On the fifth level of awareness, we become like a comedian. We begin to discover a humor, awareness and a distance to our personality, to our thoughts, feelings and psychological attitudes. We begin to be able to laugh at ourselves and to take success and failure with a laugh.

On the development level of the Communication chakra, our love becomes more and more meditative.

On the fifth level of awareness, we realize that we are not the physical body. We are not identified any longer with the body.

Working with people is basically a question of presence, awareness and energy. Chakras also relate to working with people and the fifth chakra relates to working with large groups of people. The focus of working with people on the fifth level of awareness changes from the nation to the whole world, to the whole planet. Eric Rolf, international therapist and consultant, author of the book Soul Medicine and a precious friend of mine since many years, described this as being a global personality.

A country that has developed the fifth level of awareness focuses on equality, where issues like injustice, racism and socio-economic rifts in society need to be solved.

The more aspects of our being that we develop, the richer and more creative our life becomes.  

6. Vision – Learning to Know Our Self  

The sixth chakra or level of awareness is called vision. It is placed in the middle of the eyebrows. It is also called the third eye. The theme for this chakra is to dissolve the feeling of being a separate “I” and to unidentify ourselves with the ego.

When the sixth level of awareness is not developed, there is still identification with the ego, with the separate “I”, and a feeling of separation from Existence.

On the sixth level of awareness we stand on the threshold of physical existence, where all duality and opposite tendencies, for example masculine and feminine, light and darkness, intellect and intuition and life and death, begins to dissolve and disappear. Through awareness and understanding, we can see beyond the personality to our inner being, to our essence and authentic self. We discover the inner being, the silent place within ourselves, which is the inner watcher of the drama of the outer life, and where nothing ever happens. 

The physical body manifests the duality of life and of opposite tendencies through two pair of legs, arms, ears and eyes, while the position of the third eye indicates the dissolution of the duality of life.  

On the sixth level of awareness, meditation becomes a thirst in our heart and being.
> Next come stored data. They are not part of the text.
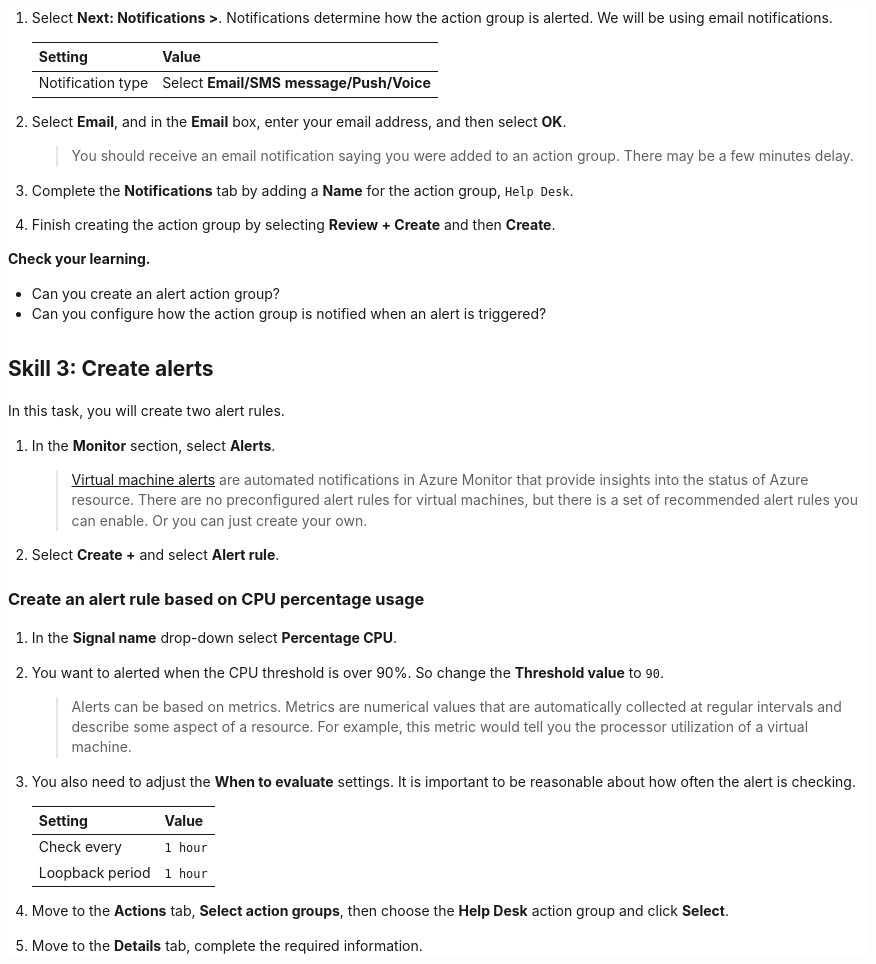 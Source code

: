 1. Select **Next: Notifications >**. Notifications determine how the action group is alerted. We will be using email notifications. 

    | Setting | Value |
    |---------|---------|
    | Notification type | Select **Email/SMS message/Push/Voice** |

1. Select **Email**, and in the **Email** box, enter your email address, and then select **OK**. 

    >You should receive an email notification saying you were added to an action group. There may be a few minutes delay.

1. Complete the **Notifications** tab by adding a **Name** for the action group, `Help Desk`.

1. Finish creating the action group by selecting **Review + Create** and then **Create**. 

**Check your learning.**
 + Can you create an alert action group?
 + Can you configure how the action group is notified when an alert is triggered? 

## Skill 3: Create alerts

In this task, you will create two alert rules. 

1. In the **Monitor** section, select **Alerts**.

    >[Virtual machine alerts](https://learn.microsoft.com/azure/azure-monitor/vm/monitor-virtual-machine-alerts) are automated notifications in Azure Monitor that provide insights into the status of Azure resource. There are no preconfigured alert rules for virtual machines, but there is a set of recommended alert rules you can enable. Or you can just create your own. 

1. Select **Create +** and select **Alert rule**. 

### Create an alert rule based on CPU percentage usage

1. In the **Signal name** drop-down select **Percentage CPU**. 

1. You want to alerted when the CPU threshold is over 90%. So change the **Threshold value** to `90`.

    >Alerts can be based on metrics. Metrics are numerical values that are automatically collected at regular intervals and describe some aspect of a resource. For example, this metric would tell you the processor utilization of a virtual machine.

1. You also need to adjust the **When to evaluate** settings. It is important to be reasonable about how often the alert is checking. 

    | Setting | Value |
    |---------|---------|
    | Check every | `1 hour` |
    | Loopback period | `1 hour` |

1. Move to the **Actions** tab, **Select action groups**, then choose the **Help Desk** action group and click **Select**. 

1. Move to the **Details** tab, complete the required information.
It is a thirst after truth. It is also on the sixth level of awareness that we begin to develop the third life area Meditation.

When we begin to open the third eye, our thirst and commitment increases to discover our inner being, to understand the ultimate mystery of life, and to become one with Whole.  

I remember an insight that taught me much about life. One day I felt that I had everything that I really wanted in life. I had a creative and meaningful work as a therapist and course leader, I had a relationship with a beautiful woman, who I loved and who loved me, I had friends that I trusted, and I had money to do what I wanted. But in spite of all this, I still had a feeling that there was something missing in my life. I was not satisfied. The thirst and longing in my heart was still searching for something more. It made me realize that the deepest pain in my heart was that I was still separated from the Whole, and that no relationships and things outside of myself could ease this pain.  

On the development level of the Vision chakra, love is no longer a relationship. Love becomes a presence and a quality of our being. Love becomes a natural quality in our aura. It is no longer a question of loving a certain person, we simply are love. We are unconditional love.  

The sixth level of awareness also relates to ordinary logical thinking with capacity to handle a lot of facts and information. The sixth level of awareness is also the center for intuition and awareness. It relates to a specific form of intuition, which is called clairvoyance. Clairvoyance means clear seeing and is described in Patanjalis book Yoga Sutras as one of the siddhis or psychic powers that a devoted meditator develops. Clairvoyance is a form of intuition, which is not limited in time and space. Through clairvoyance we can remember past lives, which can help us understand unconscious psychological patterns from past lives, and give us a broader perspective of life.

Another psychic quality that is developed on the sixth level of awareness is a telepathic perception and sensitivity, which gives us the insight that no man is an island in the ocean of consciousness. We are all parts of the same whole, we are all small individual rivers on our way towards the same ocean and on the inner plane we are continuously in contact with each other.

Working with people is basically a question of presence, awareness and energy and chakras also relates to working with people. On the fifth level of awareness, the focus expanded to include the planet. On the sixth level of awareness, the focus expands from the planet to include the cosmos.

Blocks in the vision chakra manifest as problems with the eyes.

The difference between an artist that has developed his creativity to the awareness level of Communication, and a mystic on the awareness level of Vision, is that the artist has both his eyes focused outwards to the outer world, while the mystic has one eye focused outwards to the outer world, and one eye focused inwards to the inner world. An artist is not a mystic, but a mystic can also be an artist.  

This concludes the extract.